**DATA PROVIDED:**
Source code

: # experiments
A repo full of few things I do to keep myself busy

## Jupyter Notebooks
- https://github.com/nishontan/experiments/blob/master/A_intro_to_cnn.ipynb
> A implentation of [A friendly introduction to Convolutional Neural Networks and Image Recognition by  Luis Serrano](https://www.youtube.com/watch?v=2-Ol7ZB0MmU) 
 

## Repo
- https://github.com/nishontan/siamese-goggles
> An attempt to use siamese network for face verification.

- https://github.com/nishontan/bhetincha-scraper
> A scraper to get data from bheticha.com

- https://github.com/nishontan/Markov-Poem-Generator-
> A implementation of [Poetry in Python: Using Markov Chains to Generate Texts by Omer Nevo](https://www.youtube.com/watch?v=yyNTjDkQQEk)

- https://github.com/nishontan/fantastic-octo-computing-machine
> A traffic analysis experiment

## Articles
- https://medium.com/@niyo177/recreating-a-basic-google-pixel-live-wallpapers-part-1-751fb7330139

**WHAT TO PRODUCE:** Count up the lines in the material above that contain the string "siamese", then state that figure alone.

**ANSWER SPACE:** 2